Hi everyone,
Simple question: how does the legacy UBA rule “Local Event Log Deletion” actually work? What is the detection rule and the log set behind it?
The reason for my question is, I tried to analyze one of those alerts and tried to find the corresponding log entry in the log search. Due to it being a UBA rule, we basically have no insight about the inner working of the detection rule. Naturally, I tried to search for Windows event ID 1102 " The audit log was cleared" under the Endpoint Logs/Sysmon log set - with no success.
Can anyone give me some guidance on this?
Cheers,
Nik
Hi Nik,
I’m a member of the product team here at Rapid7 working on projects related to our IDR detection rules, and might be able to offer some background. Unfortunately you are correct that the logs behind the legacy “Local Event Log Deletion” rule are not currently available within Log Search. We are actively working on an initiative to migrate our legacy UBA rules over to the Detection Rule Library, which will give users visibility into the logic powering their detections, and more capabilities to track down the signal triggering them. By using the alert evidence peek panel for our Detection Rule Library based rules, users are able to view both the detection rule logic, and the log events that triggered them.
3 Likes
That´s nice to hear it, Is there any way to track the changes or migration process?
Thanks!
Hi Jordan,
Any movement on allowing us to have visibility of this log in log search? Or even when we might expect this rule (Local Event Log Deletion) to be migrated to the Detection Rule Library.
Kind regards,
Stephen
Hey Stephen,
Thanks for your patience here. We are working through the migration process, and unfortunately Local Event Log Deletion is not part of our next cohort, so don’t have a firm migration expectation on it. In the case of this specific rule, you are correct that it is utilizing event code 1102 combined with some internal attribution to identify it as a local privileged action. As we are currently thinking about how we move the context triggering these alerts into a more visible state the team is looking at how we can make log information available only at time of detection vs. what is necessary to be in Log Search consistently.
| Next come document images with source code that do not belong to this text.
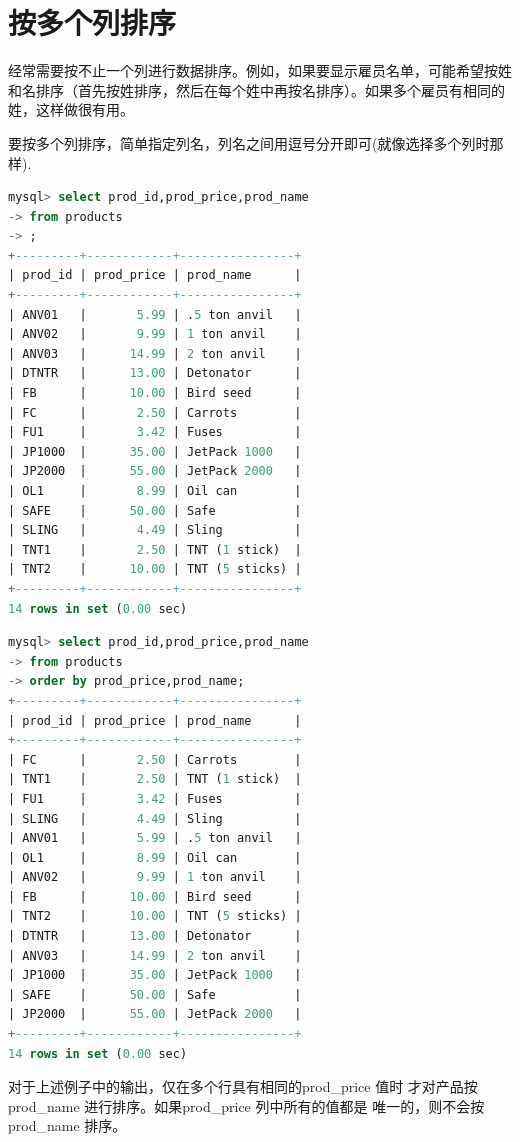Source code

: \documentclass[11pt,a4paper,oneside]{book}
\begin{document}
\section{按多个列排序}
经常需要按不止一个列进行数据排序。例如，如果要显示雇员名单，可能希望按姓和名排序（首先按姓排序，然后在每个姓中再按名排序）。如果多个雇员有相同的姓，这样做很有用。

要按多个列排序，简单指定列名，列名之间用逗号分开即可(就像选择多个列时那样).
\begin{lstlisting}[language=sql]
mysql> select prod_id,prod_price,prod_name
-> from products
-> ;
+---------+------------+----------------+
| prod_id | prod_price | prod_name      |
+---------+------------+----------------+
| ANV01   |       5.99 | .5 ton anvil   |
| ANV02   |       9.99 | 1 ton anvil    |
| ANV03   |      14.99 | 2 ton anvil    |
| DTNTR   |      13.00 | Detonator      |
| FB      |      10.00 | Bird seed      |
| FC      |       2.50 | Carrots        |
| FU1     |       3.42 | Fuses          |
| JP1000  |      35.00 | JetPack 1000   |
| JP2000  |      55.00 | JetPack 2000   |
| OL1     |       8.99 | Oil can        |
| SAFE    |      50.00 | Safe           |
| SLING   |       4.49 | Sling          |
| TNT1    |       2.50 | TNT (1 stick)  |
| TNT2    |      10.00 | TNT (5 sticks) |
+---------+------------+----------------+
14 rows in set (0.00 sec)
\end{lstlisting}
\begin{lstlisting}[language=sql]
mysql> select prod_id,prod_price,prod_name
-> from products
-> order by prod_price,prod_name;
+---------+------------+----------------+
| prod_id | prod_price | prod_name      |
+---------+------------+----------------+
| FC      |       2.50 | Carrots        |
| TNT1    |       2.50 | TNT (1 stick)  |
| FU1     |       3.42 | Fuses          |
| SLING   |       4.49 | Sling          |
| ANV01   |       5.99 | .5 ton anvil   |
| OL1     |       8.99 | Oil can        |
| ANV02   |       9.99 | 1 ton anvil    |
| FB      |      10.00 | Bird seed      |
| TNT2    |      10.00 | TNT (5 sticks) |
| DTNTR   |      13.00 | Detonator      |
| ANV03   |      14.99 | 2 ton anvil    |
| JP1000  |      35.00 | JetPack 1000   |
| SAFE    |      50.00 | Safe           |
| JP2000  |      55.00 | JetPack 2000   |
+---------+------------+----------------+
14 rows in set (0.00 sec)
\end{lstlisting}
对于上述例子中的输出，仅在多个行具有相同的prod\_price 值时
才对产品按prod\_name 进行排序。如果prod\_price 列中所有的值都是
唯一的，则不会按prod\_name 排序。
\end{document}
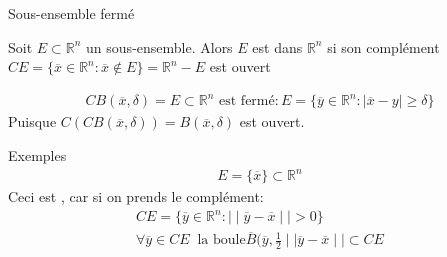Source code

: \begin{parag}{Sous-ensemble fermé}
    \begin{definition}
        Soit $E \subset \mathbb{R}^n$ un sous-ensemble. Alors $E$ est  dans $ \mathbb{R}^n$ si son complément $CE = \{ \overline{x} \in \mathbb{R}^n : \overline{x} \notin E\} = \mathbb{R}^n - E$ est ouvert
    \end{definition}
    
        \begin{align*}
            CB( \overline{x}, \delta) = E \subset \mathbb{R}^n \text{ est fermé}: E = \{ \overline{y} \in \mathbb{R}^n : \mid  \overline{x} - y \mid \geq \delta \} 
        \end{align*}
            Puisque $C(CB( \overline{x}, \delta)) = B( \overline{x}, \delta)$ est ouvert.
\end{parag}
\begin{parag}{Exemples}
    \begin{align*}
        E = \{ \overline{x}\} \subset \mathbb{R}^n 
    \end{align*}
    Ceci est , car si on prends le complément:
    \begin{align*}
        CE = \{ \overline{y} \in \mathbb{R}^n : \mid \mid \overline{y} - \overline{x} \mid \mid > 0\} \\
        \forall \overline{y} \in CE\; \; \text{la boule} \overline{B}( \overline{y}, \frac{1}{2} \mid  \mid \overline{y} - \overline{x} \mid \mid \subset CE
    \end{align*}
    
    

\end{parag}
In this case what are you looking to do with access to this log, is it something that you expect to be able to search independently in Log Search, or does it only become relevant as context when an alert fires?
Hi Jordan, apologies for the delay in response. Just jumped on here to check something else and saw that I had a reply!
I think it’s important for both aspects. Both for having confidence in the detection rule and also for analysts to understand what’s going on without blatantly trusting.
I opened a support ticket around this time and they also confirmed what you said about no roadmap, which wasn’t really reassuring. But hey ho! We can hope one day.